As in the second embodiment, when a layer deposited on the substrate, but 
not the substrate itself (typically the cladding layer), is used as a 
reference layer, design freedom with regard to the strained quantum well, 
such as its material composition, can be increased and usefulness can be 
enhanced. In this case, however, the control of the oscillation wavelength 
can be readily performed, so the advantageousness over the first prior art 
method mentioned might be lessened in some cases. 
Yet, the second embodiment is still a useful example for constructing a 
polarization insensitive optical amplifier, for the freedom in designing 
the strained quantum well is enhanced in this embodiment. 

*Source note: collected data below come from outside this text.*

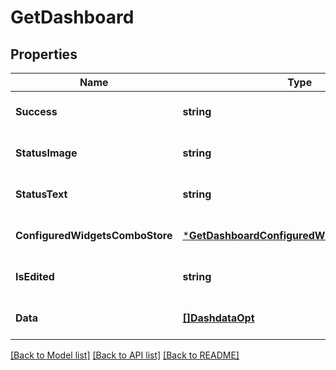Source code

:# GetDashboard

## Properties
Name | Type | Description | Notes
------------ | ------------- | ------------- | -------------
**Success** | **string** | true | [optional] [default to null]
**StatusImage** | **string** | images/light-hd_red.gif | [optional] [default to null]
**StatusText** | **string** | get | [optional] [default to null]
**ConfiguredWidgetsComboStore** | [***GetDashboardConfiguredWidgetsComboStore**](GetDashboard_ConfiguredWidgetsComboStore.md) |  | [optional] [default to null]
**IsEdited** | **string** | no_data | [optional] [default to null]
**Data** | [**[]DashdataOpt**](Dashdata_opt.md) |  | [optional] [default to null]

[[Back to Model list]](../README.md#documentation-for-models) [[Back to API list]](../README.md#documentation-for-api-endpoints) [[Back to README]](../README.md)

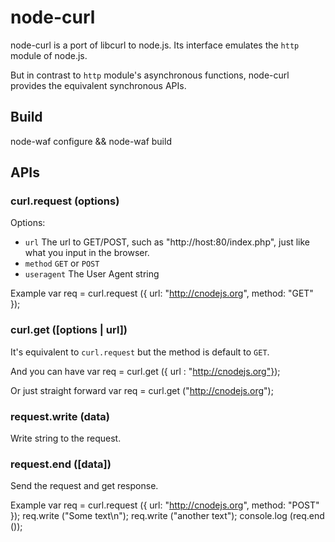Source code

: # node-curl
  
 node-curl is a port of libcurl to node.js. Its interface emulates the
 `http` module of node.js. 

 But in contrast to `http` module's asynchronous functions, node-curl
 provides the equivalent synchronous APIs.

## Build
  
 node-waf configure && node-waf build

## APIs

### curl.request (options)
 
 Options:

 - `url` The url to GET/POST, such as "http://host:80/index.php", just like
   what you input in the browser.
 - `method` `GET` or `POST`
 - `useragent` The User Agent string

 Example
   var req = curl.request ({
       url: "http://cnodejs.org",
       method: "GET"
   });

### curl.get ([options | url])

 It's equivalent to `curl.request` but the method is default to `GET`.

 And you can have
   var req = curl.get ({ url : "http://cnodejs.org"});

 Or just straight forward
   var req = curl.get ("http://cnodejs.org");

### request.write (data)
 
 Write string to the request.

### request.end ([data])

 Send the request and get response.

 Example
   var req = curl.request ({
       url: "http://cnodejs.org",
       method: "POST"
   });
   req.write ("Some text\n");
   req.write ("another text");
   console.log (req.end ());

In the foregoing, a ridge type laser structure is exemplified, but any type 
of structure can be used in the present invention. In any case, gain may 
be controlled so that other polarization characteristics (polarization 
dependency on end-surface reflectivity and the like) caused by the laser 
structure can be compensated for, and the amount of strain, thicknesses of 
the well and barrier layers, and the like only need to be designed 
according to the adopted structure. 
Moreover, the material of the substrate is not limited to GaAs, and other 
III-V group compounds, which contain InP, and II-VI group compounds may be 
used as the substrate or other layers. 
Third Embodiment 
FIG. 4 shows an optical communication system in which the above discussed 
optical amplifying apparatus is used. In FIG. 4, reference numerals 101 
and 102 are transmitter stations, reference numerals 115 and 117 are 
branching-combining devices, reference numeral 106 is repeater equipment, 
reference numerals 103 and 104 are receiver stations, and reference 
numerals 118 and 119 are optical transmission lines. The transmitter 
stations 101 and 102, respectively, include light transmitters 111 and 
121, which are provided with a signal processing portion or processor and 
an electro-optical converting portion or transducer, and optical 
amplifying devices or amplifiers 112 and 122 for amplifying a light signal 
output from the light transmitters 111 and 121, respectively. The repeater 
equipment 106 comprises an amplifier 116. The receiver stations 103 and 
104, respectively, comprise optical amplifying devices or amplifiers 132 
and 142 for amplifying an input signal and their respective light 
receivers 131 and 141 which comprise an opto-electric transducer and a 
signal processing portion. 
In the optical communication system of FIG. 4, light signals that are 
output from the light transmitters 111 and 121 are amplified by the 
amplifying devices 112 and 121, respectively, and are output from the 
transmitter stations 101 and 102. The output signals do not collide with 
each other along the transmission line 118 because they are controlled by 
a prescribed multiplexing system, such as time division multiplexing, 
frequency division multiplexing, CSMA/CD (carrier sense multiple 
access/collision detection), etc. The output signals are sent to the 
transmission line 118 through the branching-combining device 115. When the 
light signal is transmitted through the transmission line 118, the light 
signal is attenuated. Therefore, the light signal is amplified by the 
repeater equipment 106. In FIG. 4, only one of the repeater equipments 106 
is depicted, but if necessary, the repeater equipment 106 may be 
positioned at a plurality of locations. On the other hand, no repeater 
equipment need be used, if it is unnecessary. 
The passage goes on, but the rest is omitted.